In [None]:
#| hide
!pip install -Uqq nixtla 

In [None]:
#| hide 
from nixtla.utils import in_colab

In [None]:
#| hide 
IN_COLAB = in_colab()

In [None]:
#| hide
if not IN_COLAB:
    from nixtla.utils import colab_badge
    from dotenv import load_dotenv

# Audit and Clean Data with TimeGPT 

In [None]:
#| echo: false
if not IN_COLAB:
    load_dotenv()
    colab_badge('docs/tutorials/24_audit_clean')

[![](https://colab.research.google.com/assets/colab-badge.svg)](https://colab.research.google.com/github/Nixtla/nixtla/blob/main/nbs/docs/tutorials/24_audit_clean.ipynb)

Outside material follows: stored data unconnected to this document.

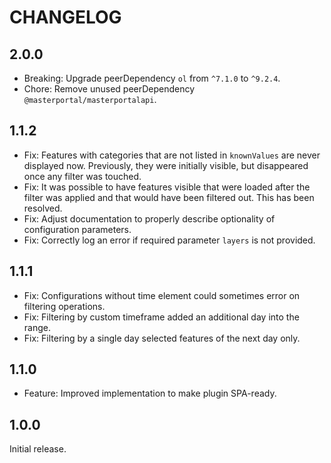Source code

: # CHANGELOG

## 2.0.0

- Breaking: Upgrade peerDependency `ol` from `^7.1.0` to `^9.2.4`.
- Chore: Remove unused peerDependency `@masterportal/masterportalapi`.

## 1.1.2

- Fix: Features with categories that are not listed in `knownValues` are never displayed now. Previously, they were initially visible, but disappeared once any filter was touched.
- Fix: It was possible to have features visible that were loaded after the filter was applied and that would have been filtered out. This has been resolved.
- Fix: Adjust documentation to properly describe optionality of configuration parameters.
- Fix: Correctly log an error if required parameter `layers` is not provided.

## 1.1.1

- Fix: Configurations without time element could sometimes error on filtering operations.
- Fix: Filtering by custom timeframe added an additional day into the range.
- Fix: Filtering by a single day selected features of the next day only.

## 1.1.0

- Feature: Improved implementation to make plugin SPA-ready.

## 1.0.0

Initial release.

The `audit_data` and `clean_data` methods from TimeGPT can help you identify and fix potential issues in your data.

The `audit_data` method performs a series of checks to detect problems that will cause errors when you run TimeGPT. Specifically, it checks for:

- **Duplicate rows**
- **Missing dates**
- **Categorical feature columns**

Additionally, `audit_data` checks for:

- **Negative values**
- **Leading zeros**

Although these issues won't directly cause errors in TimeGPT, you might still choose to address them, depending on your specific use case.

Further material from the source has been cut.